I leave New Delhi, India, for Beijing, China, direct. That’s according to the plane itinerary: to Beijing, overnight layover. Then to Kunming, overnight layover. And, finally, to San Francisco International Airport. Twenty days abroad means spending the trip back thinking of my home in Oakland. I’m excited to walk the Great Wall in Beijing, but I’d also love my robe at home.
But we land in Shanghai, instead. Nobody told us this would happen until we started boarding. At the gate, over the loud speaker, the woman announced the destination as Shanghai/Beijing. Shanghai and Beijing—note—are nearly 800 miles away from each other.
On the flight, the attendants don’t explain what they mean by “Shanghai.” After asking, they give only instructions: for Beijing, go through customs and claim baggage at Shanghai. Then, go back through security to board for Beijing.

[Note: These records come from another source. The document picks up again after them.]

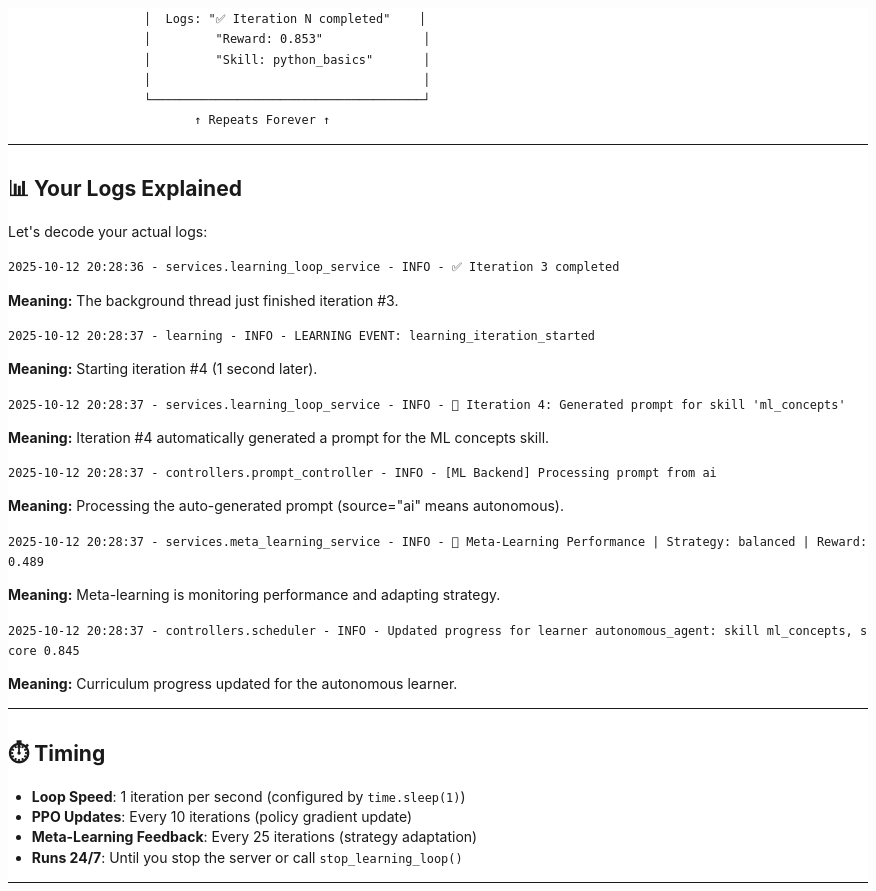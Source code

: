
 ```
                   │  Logs: "✅ Iteration N completed"    │
                   │         "Reward: 0.853"              │
                   │         "Skill: python_basics"       │
                   │                                      │
                   └──────────────────────────────────────┘
                          ↑ Repeats Forever ↑
```

---

## 📊 Your Logs Explained

Let's decode your actual logs:

```
2025-10-12 20:28:36 - services.learning_loop_service - INFO - ✅ Iteration 3 completed
```
**Meaning:** The background thread just finished iteration #3.

```
2025-10-12 20:28:37 - learning - INFO - LEARNING EVENT: learning_iteration_started
```
**Meaning:** Starting iteration #4 (1 second later).

```
2025-10-12 20:28:37 - services.learning_loop_service - INFO - 📝 Iteration 4: Generated prompt for skill 'ml_concepts'
```
**Meaning:** Iteration #4 automatically generated a prompt for the ML concepts skill.

```
2025-10-12 20:28:37 - controllers.prompt_controller - INFO - [ML Backend] Processing prompt from ai
```
**Meaning:** Processing the auto-generated prompt (source="ai" means autonomous).

```
2025-10-12 20:28:37 - services.meta_learning_service - INFO - 🎯 Meta-Learning Performance | Strategy: balanced | Reward: 0.489
```
**Meaning:** Meta-learning is monitoring performance and adapting strategy.

```
2025-10-12 20:28:37 - controllers.scheduler - INFO - Updated progress for learner autonomous_agent: skill ml_concepts, score 0.845
```
**Meaning:** Curriculum progress updated for the autonomous learner.

---

## ⏱️ Timing

- **Loop Speed**: 1 iteration per second (configured by `time.sleep(1)`)
- **PPO Updates**: Every 10 iterations (policy gradient update)
- **Meta-Learning Feedback**: Every 25 iterations (strategy adaptation)
- **Runs 24/7**: Until you stop the server or call `stop_learning_loop()`

---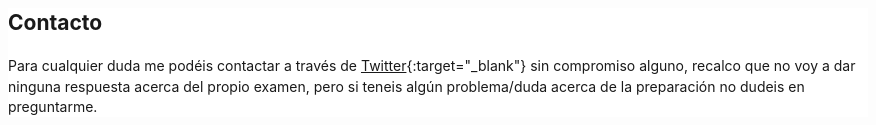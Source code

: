 ## Contacto
Para cualquier duda me podéis contactar a través de [Twitter](https://twitter.com/Void4m0n){:target="_blank"} sin compromiso alguno, recalco que no voy a dar ninguna respuesta acerca del propio examen, pero si teneis algún problema/duda acerca de la preparación no dudeis en preguntarme.

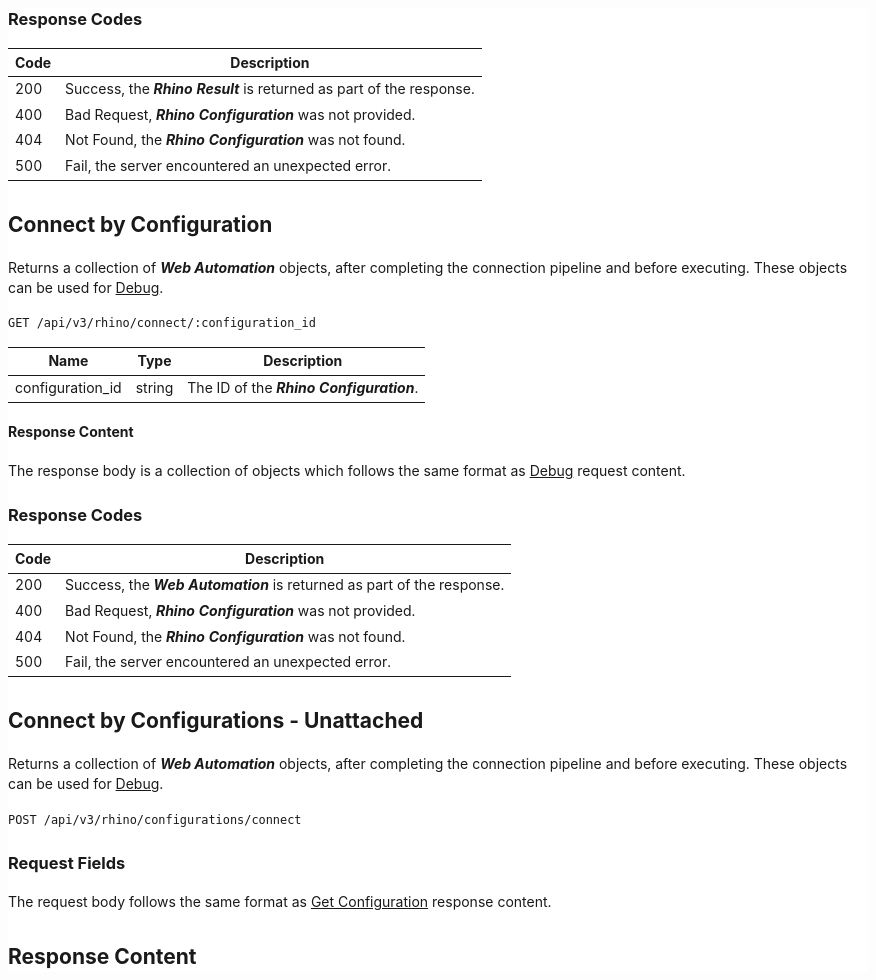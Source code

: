 ### Response Codes
|Code|Description                                                         |
|----|--------------------------------------------------------------------|
|200 |Success, the _**Rhino Result**_ is returned as part of the response.|
|400 |Bad Request, _**Rhino Configuration**_ was not provided.            |
|404 |Not Found, the _**Rhino Configuration**_ was not found.             |
|500 |Fail, the server encountered an unexpected error.                   |

## Connect by Configuration
Returns a collection of _**Web Automation**_ objects, after completing the connection pipeline and before executing. These objects can be used for [Debug](./Debug.md 'Debug').

```
GET /api/v3/rhino/connect/:configuration_id
```

|Name            |Type  |Description                             |
|----------------|------|----------------------------------------|
|configuration_id|string|The ID of the _**Rhino Configuration**_.|

#### Response Content

The response body is a collection of objects which follows the same format as [Debug](./Debug.md#request-content) request content.

### Response Codes
|Code|Description                                                           |
|----|----------------------------------------------------------------------|
|200 |Success, the _**Web Automation**_ is returned as part of the response.|
|400 |Bad Request, _**Rhino Configuration**_ was not provided.              |
|404 |Not Found, the _**Rhino Configuration**_ was not found.               |
|500 |Fail, the server encountered an unexpected error.                     |

## Connect by Configurations - Unattached
Returns a collection of _**Web Automation**_ objects, after completing the connection pipeline and before executing. These objects can be used for [Debug](./Debug.md 'Debug').

```
POST /api/v3/rhino/configurations/connect
```

### Request Fields
The request body follows the same format as [Get Configuration](./Configurations.md#get-configuration) response content.

## Response Content
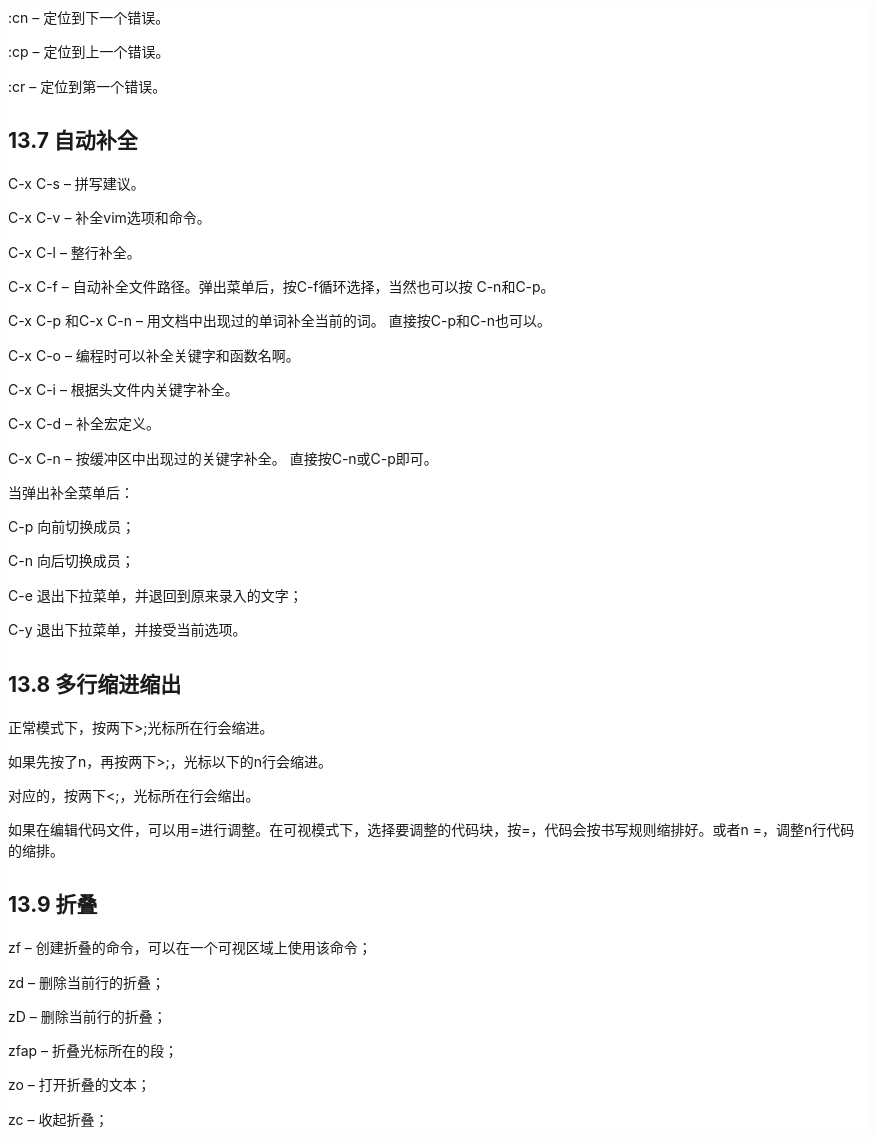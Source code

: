 :cn – 定位到下一个错误。

:cp – 定位到上一个错误。

:cr – 定位到第一个错误。


## 13.7 自动补全 ##

C-x C-s – 拼写建议。

C-x C-v – 补全vim选项和命令。

C-x C-l – 整行补全。

C-x C-f – 自动补全文件路径。弹出菜单后，按C-f循环选择，当然也可以按 C-n和C-p。

C-x C-p 和C-x C-n – 用文档中出现过的单词补全当前的词。 直接按C-p和C-n也可以。

C-x C-o – 编程时可以补全关键字和函数名啊。

C-x C-i – 根据头文件内关键字补全。

C-x C-d – 补全宏定义。

C-x C-n – 按缓冲区中出现过的关键字补全。 直接按C-n或C-p即可。

当弹出补全菜单后：

C-p 向前切换成员；

C-n 向后切换成员；

C-e 退出下拉菜单，并退回到原来录入的文字；

C-y 退出下拉菜单，并接受当前选项。


## 13.8 多行缩进缩出 ##

正常模式下，按两下>;光标所在行会缩进。

如果先按了n，再按两下>;，光标以下的n行会缩进。

对应的，按两下<;，光标所在行会缩出。

如果在编辑代码文件，可以用=进行调整。在可视模式下，选择要调整的代码块，按=，代码会按书写规则缩排好。或者n =，调整n行代码的缩排。

## 13.9 折叠 ##


zf – 创建折叠的命令，可以在一个可视区域上使用该命令；

zd – 删除当前行的折叠；

zD – 删除当前行的折叠；

zfap – 折叠光标所在的段；

zo – 打开折叠的文本；

zc – 收起折叠；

So, we’re ushered to Shanghai via plane with no explanation, and it’s disorienting. Being somewhere you never intended to be, so far away from home, not knowing the language—Shanghai was like that. A surprise border check for people passing through China without a visa. Luckily, I researched ahead of time. US citizens could stay in China for 72 hours without a visa, so fine. I’m okay, I thought.
And, in the end I was. But, going through customs felt like finding my way out of a maze.
Borders and (body) language
At foreign borders, body language matters.
In Shanghai, no one is guiding you, no one is helping. It makes every encounter when asking for directions that much more important. I walk to the information desk to find out how I get to Beijing. They tell me in words and hand gestures. I try to remember both. Still, I erroneously wait in two lines and fill out one paper, before an agent in a window directs me to the correct line.
It’s an immediate change from my life just a day before. Most of the wedding party I was with has known one another in different ways since childhood. And, on the opposite end of the world in India, it means there’s always someone there to help. Some of us offer help in the same moment. Nearly nothing goes unappreciated, and communication flows freely. It’s weirdly utopian.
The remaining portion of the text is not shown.